> [EXERCISE PROMPT]: Every line in the records below with the string "Open" is to be copied out.
━━━ RECORDS FOR THE TASK
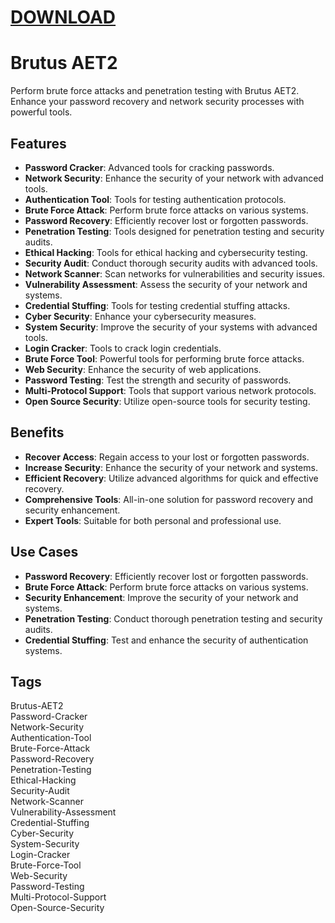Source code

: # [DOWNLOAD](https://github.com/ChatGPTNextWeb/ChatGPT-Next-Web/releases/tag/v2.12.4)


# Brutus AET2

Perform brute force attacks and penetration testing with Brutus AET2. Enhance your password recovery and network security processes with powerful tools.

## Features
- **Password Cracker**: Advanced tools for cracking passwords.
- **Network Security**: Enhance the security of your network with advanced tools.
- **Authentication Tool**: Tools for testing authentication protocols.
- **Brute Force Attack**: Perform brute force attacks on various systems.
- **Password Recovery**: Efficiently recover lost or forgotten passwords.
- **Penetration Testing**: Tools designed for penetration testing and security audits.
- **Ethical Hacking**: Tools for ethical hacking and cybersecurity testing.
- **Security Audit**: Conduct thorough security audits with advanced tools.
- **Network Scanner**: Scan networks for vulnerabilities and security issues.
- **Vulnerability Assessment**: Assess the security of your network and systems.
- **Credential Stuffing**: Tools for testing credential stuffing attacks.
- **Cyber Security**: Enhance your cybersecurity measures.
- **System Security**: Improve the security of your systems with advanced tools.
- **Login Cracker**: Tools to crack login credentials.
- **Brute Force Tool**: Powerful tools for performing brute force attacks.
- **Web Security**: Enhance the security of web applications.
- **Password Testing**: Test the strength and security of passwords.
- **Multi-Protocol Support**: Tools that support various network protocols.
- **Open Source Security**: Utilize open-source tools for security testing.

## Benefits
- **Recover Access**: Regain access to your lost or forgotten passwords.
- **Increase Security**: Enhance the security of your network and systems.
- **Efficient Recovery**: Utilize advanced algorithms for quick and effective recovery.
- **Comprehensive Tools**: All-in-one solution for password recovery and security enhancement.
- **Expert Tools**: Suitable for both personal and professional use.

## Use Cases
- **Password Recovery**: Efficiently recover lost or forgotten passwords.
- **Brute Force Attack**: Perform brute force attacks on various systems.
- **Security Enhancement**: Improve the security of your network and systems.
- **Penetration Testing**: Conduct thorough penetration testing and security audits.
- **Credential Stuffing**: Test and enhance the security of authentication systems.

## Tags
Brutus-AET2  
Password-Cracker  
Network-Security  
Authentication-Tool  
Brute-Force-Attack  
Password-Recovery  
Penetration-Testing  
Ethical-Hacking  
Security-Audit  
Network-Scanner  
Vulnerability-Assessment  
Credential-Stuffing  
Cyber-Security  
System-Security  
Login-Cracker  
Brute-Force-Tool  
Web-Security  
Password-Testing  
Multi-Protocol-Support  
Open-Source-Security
━━━━━━
> [RESULT FOR THIS EXERCISE]:
- **Open Source Security**: Utilize open-source tools for security testing.
Open-Source-Security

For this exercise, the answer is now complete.